Though profitability was mixed among the largest tire makers, sales were consistently up for the first half of the year. Pirelli S.p.A. led the pack with the largest increase of 13.1 percent to $2.75 billion. Group Michelin posted the smallest gain at 0.1 percent to $9.03 billion. But Bridgestone Corp. scored the highest sales for the period, at $11.4 billion, up 8.9 percent from the same period last year.
Profitability was more tenuous and likely will continue to be so for the rest of the year.
Bridgestone nearly doubled its net earnings to $919.5 million, but a large amount of that came from a pension fund change in Japan. The company's operating earnings in the Americas rose 23.9 percent to $173.6 million as sales grew 10.9 percent to $4.94 billion, putting the Americas business unit on par with Japan in terms of sales volume.
Still, the tire maker cautioned shareholders the company faces a ``challenging'' business environment for the rest of the year with increasing raw material costs chipping away at profitability.
Michelin-which posted a 5.5-percent gain in net earnings to $465 million-anticipates operating margins to exceed last year's despite the rising raw material costs. The tire maker said its price mix as well as its tight control over costs enabled it to maintain operating income at last year's level.
Michelin ``not only managed to compensate for a 3.6-percent de-cline in sales volumes but also for the escalation in raw material costs that turned out to be more severe than in the first half of 2004,'' the tire maker said, adding it expects raw material price increases of 14-15 percent through year-end.
Goodyear also made similar strides, offsetting rising raw material costs through improved mix, productivity gains and three price increases. Goodyear, marking its fifth consecutive quarterly profit in the second quarter, posted net earnings of $137 million in the half, an improvement over a $48 million loss for the same period last year.
The Akron-based tire maker posted net sales of $9.76 billion in the half from $8.82 billion a year ago. North American Tire-Goodyear's largest and erstwhile struggling unit-reported segment operating income of $66 million, up from $17 million, as sales jumped to $4.43 billion from $4.11 billion.

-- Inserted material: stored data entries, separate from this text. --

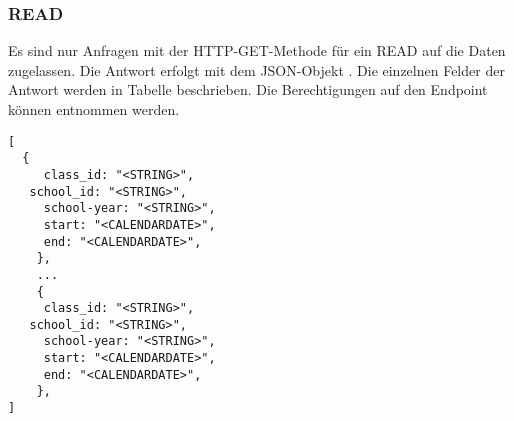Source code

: \subsubsection{READ}
\label{sec:rest:api:user:classes:read}
Es sind nur Anfragen mit der HTTP-GET-Methode für ein READ auf die Daten zugelassen.
Die Antwort erfolgt mit dem JSON-Objekt . Die einzelnen Felder der Antwort werden in Tabelle  beschrieben.
Die Berechtigungen auf den Endpoint können  entnommen werden.

\begin{lstlisting}[caption={JSON-Antwort für einen GET-Aufruf der Route /api/user/classes},label={lst:code:rest:api:user:classes:read:ret},frame=tlrb]
[
  {
	 class_id: "<STRING>",
   school_id: "<STRING>",
	 school-year: "<STRING>",
	 start: "<CALENDARDATE>",
	 end: "<CALENDARDATE>",
	}, 
	...
	{
	 class_id: "<STRING>",
   school_id: "<STRING>",
	 school-year: "<STRING>",
	 start: "<CALENDARDATE>",
	 end: "<CALENDARDATE>",
	}, 
]
\end{lstlisting}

Tire unit volume in NAT grew modestly to 50.6 million units from 50.4 million units.
Still, Goodyear warned about raw material costs-which company officials expect to grow about 10 percent through year-end-as well as its high debt load and unfunded pension requirements. On the other hand, strong-selling new products, more available cash, higher revenue per tire and other factors bode well for Goodyear, officials said.
Cooper Tire & Rubber Co. faced similar raw material challenges, but its main problem in the first half of the year was the strike at its Texarkana, Ark., plant this spring. Cooper posted a net loss of $1.67 million in the half, down from earnings of $58.3 million last year.
Sales grew 3.6 percent to $1.02 billion from $989.2 million, boosted by improvements in price and mix. Lower unit sales, from both weaker demand and the work stoppage, offset mix gains. Tire unit volume was down 8 percent in the second quarter and 5 percent so far this year.
``We made some good progress once the strike was behind us, and that progress was clearly evident in June, but it was not enough to offset the broad impact on sales and disruption of our manufacturing operations in the first two months of the quarter,'' said Thomas Dattilo, chairman and CEO of Cooper.
Cooper anticipates earnings of 10-14 cents per share in the third quarter and more robust replacement tire sales.
Analyst Jonathan Steinmetz at Morgan Stanley retained his underweight position on Cooper as the tire maker's results and outlook came in below his forecast.
``We do not see a near-term end to the margin pressure as we believe the company will need to sacrifice price to regain lost market share, raw material costs show no signs of weakening and competitive conditions remain intense,'' he wrote in a note to investors.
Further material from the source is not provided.